Así, en la entonación preocupada y amiga de Octavio, no sólo médico sino sobre todo ex compañero de liceo, la frase socorrida, casi sin detenerse en el oído de Mariano, había repercutido en su vientre, allí donde el dolor insistía desde hacía cuatro semanas. En aquel instante había disimulado, había sonreído amargamente, y hasta había dicho: «No te preocupes, hace mucho que estoy preparado». Mentira, no lo estaba, no lo había estado nunca. Cuando le había pedido encarecidamente a Octavio que, en mérito a su antigua amistad («te juro que yo sería capaz de hacer lo mismo contigo»), le dijera el diagnóstico verdadero, lo había hecho con la secreta esperanza de que el viejo camarada le dijera la verdad, sí, pero que esa verdad fuera su salvación y no su condena. Pero Octavio había tomado al pie de la letra su apelación al antiguo afecto que los unía, le había consagrado una hora y media de su acosado tiempo para examinarlo y reexaminarlo, y luego, con los ojos inevitablemente húmedos tras los gruesos cristales, había empezado a dorarle la píldora: «Es imposible decirte desde ya de qué se trata. Habrá que hacer análisis, radiografías, una completa historia clínica. Y eso va a demorar un poco. Lo único que podría decirte es que de este primer examen no saco una buena impresión.

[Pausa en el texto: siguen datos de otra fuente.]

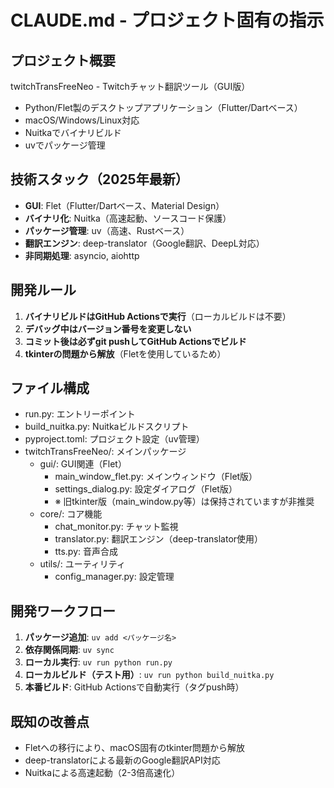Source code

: # CLAUDE.md - プロジェクト固有の指示

## プロジェクト概要
twitchTransFreeNeo - Twitchチャット翻訳ツール（GUI版）
- Python/Flet製のデスクトップアプリケーション（Flutter/Dartベース）
- macOS/Windows/Linux対応
- Nuitkaでバイナリビルド
- uvでパッケージ管理

## 技術スタック（2025年最新）
- **GUI**: Flet（Flutter/Dartベース、Material Design）
- **バイナリ化**: Nuitka（高速起動、ソースコード保護）
- **パッケージ管理**: uv（高速、Rustベース）
- **翻訳エンジン**: deep-translator（Google翻訳、DeepL対応）
- **非同期処理**: asyncio, aiohttp

## 開発ルール
1. **バイナリビルドはGitHub Actionsで実行**（ローカルビルドは不要）
2. **デバッグ中はバージョン番号を変更しない**
3. **コミット後は必ずgit pushしてGitHub Actionsでビルド**
4. **tkinterの問題から解放**（Fletを使用しているため）

## ファイル構成
- run.py: エントリーポイント
- build_nuitka.py: Nuitkaビルドスクリプト
- pyproject.toml: プロジェクト設定（uv管理）
- twitchTransFreeNeo/: メインパッケージ
  - gui/: GUI関連（Flet）
    - main_window_flet.py: メインウィンドウ（Flet版）
    - settings_dialog.py: 設定ダイアログ（Flet版）
    - ※ 旧tkinter版（main_window.py等）は保持されていますが非推奨
  - core/: コア機能
    - chat_monitor.py: チャット監視
    - translator.py: 翻訳エンジン（deep-translator使用）
    - tts.py: 音声合成
  - utils/: ユーティリティ
    - config_manager.py: 設定管理

## 開発ワークフロー
1. **パッケージ追加**: `uv add <パッケージ名>`
2. **依存関係同期**: `uv sync`
3. **ローカル実行**: `uv run python run.py`
4. **ローカルビルド（テスト用）**: `uv run python build_nuitka.py`
5. **本番ビルド**: GitHub Actionsで自動実行（タグpush時）

## 既知の改善点
- Fletへの移行により、macOS固有のtkinter問題から解放
- deep-translatorによる最新のGoogle翻訳API対応
- Nuitkaによる高速起動（2-3倍高速化）
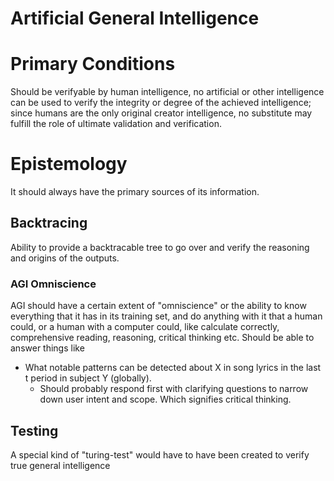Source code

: # Artificial General Intelligence


# Primary Conditions
Should be verifyable by human intelligence, no artificial or other intelligence can be used to verify the integrity or degree of the achieved intelligence; since humans are the only original creator intelligence, no substitute may fulfill the role of ultimate validation and verification.


# Epistemology
It should always have the primary sources of its information.

## Backtracing
Ability to provide a backtracable tree to go over and verify the reasoning and origins of the outputs.

### AGI Omniscience
AGI should have a certain extent of "omniscience" or the ability to know everything that it has in its training set, and do anything with it that a human could, or a human with a computer could, like calculate correctly, comprehensive reading, reasoning, critical thinking etc.
Should be able to answer things like
- What notable patterns can be detected about X in song lyrics in the last t period in subject Y (globally).
  - Should probably respond first with clarifying questions to narrow down user intent and scope. Which signifies critical thinking.


## Testing
A special kind of "turing-test" would have to have been created to verify true general intelligence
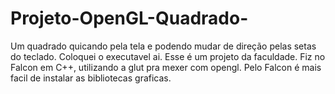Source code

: # Projeto-OpenGL-Quadrado-
Um quadrado quicando pela tela e podendo mudar de direção pelas setas do teclado.
Coloquei o executavel ai.
Esse é um projeto da faculdade. Fiz no Falcon em C++, utilizando a glut pra mexer com opengl. Pelo Falcon é mais facil
de instalar as bibliotecas graficas.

Te descuidaste mucho. Debías haberme visto no bien sentiste la primera molestia». Y luego el anuncio del primer golpe directo: «Ya que me pedís, en nombre de nuestra amistad, que sea estrictamente sincero contigo, te diría que, por las dudas...». Y se había detenido, se había quitado los anteojos, y los había limpiado con el borde de la túnica. Un gesto escasamente profiláctico, había alcanzado a pensar Mariano en medio de su desgarradora expectativa. «Por las dudas ¿qué? —preguntó, tratando de que el tono fuera sobrio, casi indiferente. Y ahí se desplomó el cielo—: Conviene que te prepares para lo peor».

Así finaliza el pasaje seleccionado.